After the code retreat was over, I gave this pattern some more thought. (This is usually where the code retreat really starts paying off.)
We actually use a potential flyweight all the time: booleans. A boolean is a class with only two instances, and those instances could easily be shared. In Java they are not: new Boolean(true) != new Boolean(true)
. However, the Boolean
class does provide two constants, TRUE
and FALSE
, for the instances that you could use for sharing.
That got me thinking about using Enum
s for flyweights. Most of the time, I use enums for grouping related but mutually exclusive constants, like days of the week. However, Enum
s in Java can define methods:
public enum Cell { ALIVE(true), DEAD(false); private final boolean alive; private Cell(boolean alive) { this.alive = alive; } public boolean isAlive() { return alive; } public Cell evolve(int numLiveNeighbors) { boolean aliveInNextGeneration = alive ? 2 <= numLiveNeighbors && numLiveNeighbors <= 3 : numLiveNeighbors == 3; return aliveInNextGeneration ? ALIVE : DEAD; } }
One of the fun parts of code retreats is that in some sessions, you will have constraints on the way you work. Such constraints force you to be more creative and think beyond the techniques you would normally use.
One constraint that is interesting in this context is to not use any conditionals, like if
or switch
statements or ternary operators.
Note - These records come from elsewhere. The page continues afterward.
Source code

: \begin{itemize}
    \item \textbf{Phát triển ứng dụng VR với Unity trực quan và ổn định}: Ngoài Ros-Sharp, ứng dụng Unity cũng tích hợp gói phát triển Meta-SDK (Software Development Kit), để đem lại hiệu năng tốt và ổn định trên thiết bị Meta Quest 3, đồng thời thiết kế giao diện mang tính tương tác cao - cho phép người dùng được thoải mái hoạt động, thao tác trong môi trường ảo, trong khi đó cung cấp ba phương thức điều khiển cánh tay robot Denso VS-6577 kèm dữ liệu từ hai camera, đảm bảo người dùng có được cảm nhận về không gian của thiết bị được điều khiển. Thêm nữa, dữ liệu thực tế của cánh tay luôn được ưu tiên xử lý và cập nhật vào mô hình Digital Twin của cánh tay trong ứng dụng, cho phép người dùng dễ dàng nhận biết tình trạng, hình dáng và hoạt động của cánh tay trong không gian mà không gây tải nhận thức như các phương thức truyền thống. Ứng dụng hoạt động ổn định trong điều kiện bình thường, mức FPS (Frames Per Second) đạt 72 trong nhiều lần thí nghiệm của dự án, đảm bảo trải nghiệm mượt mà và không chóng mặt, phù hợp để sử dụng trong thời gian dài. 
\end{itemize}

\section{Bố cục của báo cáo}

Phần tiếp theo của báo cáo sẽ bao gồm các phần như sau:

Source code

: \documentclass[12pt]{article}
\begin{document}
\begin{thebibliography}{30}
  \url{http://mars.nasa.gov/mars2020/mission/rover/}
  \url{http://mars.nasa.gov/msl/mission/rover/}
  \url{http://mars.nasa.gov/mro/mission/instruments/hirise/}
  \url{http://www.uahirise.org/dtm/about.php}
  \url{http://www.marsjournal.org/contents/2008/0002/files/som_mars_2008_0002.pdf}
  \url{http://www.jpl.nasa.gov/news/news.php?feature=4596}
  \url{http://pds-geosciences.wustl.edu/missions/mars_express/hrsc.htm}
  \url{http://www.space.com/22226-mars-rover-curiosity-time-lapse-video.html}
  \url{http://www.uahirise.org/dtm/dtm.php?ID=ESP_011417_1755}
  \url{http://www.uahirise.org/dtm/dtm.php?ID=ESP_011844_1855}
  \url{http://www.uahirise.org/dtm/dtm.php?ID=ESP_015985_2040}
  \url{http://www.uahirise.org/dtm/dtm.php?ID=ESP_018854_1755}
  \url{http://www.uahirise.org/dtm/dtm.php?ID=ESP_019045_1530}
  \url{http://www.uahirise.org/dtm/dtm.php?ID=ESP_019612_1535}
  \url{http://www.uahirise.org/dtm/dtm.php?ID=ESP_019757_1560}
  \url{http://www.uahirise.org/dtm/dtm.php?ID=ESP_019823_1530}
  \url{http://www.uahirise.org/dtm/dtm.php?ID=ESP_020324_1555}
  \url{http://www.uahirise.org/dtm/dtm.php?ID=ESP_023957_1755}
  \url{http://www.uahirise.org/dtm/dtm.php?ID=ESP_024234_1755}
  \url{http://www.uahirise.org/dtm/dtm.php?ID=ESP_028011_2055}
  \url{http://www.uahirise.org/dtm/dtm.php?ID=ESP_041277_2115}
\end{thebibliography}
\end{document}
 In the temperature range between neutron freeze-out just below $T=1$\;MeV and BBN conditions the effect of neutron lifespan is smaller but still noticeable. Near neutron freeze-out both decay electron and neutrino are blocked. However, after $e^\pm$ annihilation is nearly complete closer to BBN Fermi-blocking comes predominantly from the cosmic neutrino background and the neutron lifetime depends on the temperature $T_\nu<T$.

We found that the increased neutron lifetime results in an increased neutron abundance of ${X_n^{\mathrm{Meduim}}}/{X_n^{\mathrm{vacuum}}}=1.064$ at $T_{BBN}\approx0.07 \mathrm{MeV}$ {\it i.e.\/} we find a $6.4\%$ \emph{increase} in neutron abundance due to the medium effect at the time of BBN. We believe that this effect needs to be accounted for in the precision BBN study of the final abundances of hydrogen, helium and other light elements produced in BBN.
The idea behind this constraint is to force you to replace conditionals with polymorphism, making your program more object oriented.
The only way that I see to keep the current Cell
enum and not use conditionals, is to introduce a map:
public enum Cell { ALIVE(true), DEAD(false); private final boolean alive; private static final Map<Boolean, Map<Integer, Cell>> NEXT = new HashMap<>(); static { Map<Integer, Cell> dead = new HashMap<>(); dead.put(0, DEAD); dead.put(1, DEAD); dead.put(2, DEAD); dead.put(3, ALIVE); dead.put(4, DEAD); dead.put(5, DEAD); dead.put(6, DEAD); dead.put(7, DEAD); dead.put(8, DEAD); dead.put(9, DEAD); NEXT.put(false, dead); Map<Integer, Cell> alive = new HashMap<>(); alive.put(0, DEAD); alive.put(1, DEAD); alive.put(2, ALIVE); alive.put(3, ALIVE); alive.put(4, DEAD); alive.put(5, DEAD); alive.put(6, DEAD); alive.put(7, DEAD); alive.put(8, DEAD); alive.put(9, DEAD); NEXT.put(true, alive); } private Cell(boolean alive) { this.alive = alive; } public boolean isAlive() { return alive; } public Cell evolve(int numLiveNeighbors) { return NEXT.get(alive).get(numLiveNeighbors); } }
This approach works, but is not very elegant and it breaks down when the number of possibilities grows. Clearly, we need a better alternative.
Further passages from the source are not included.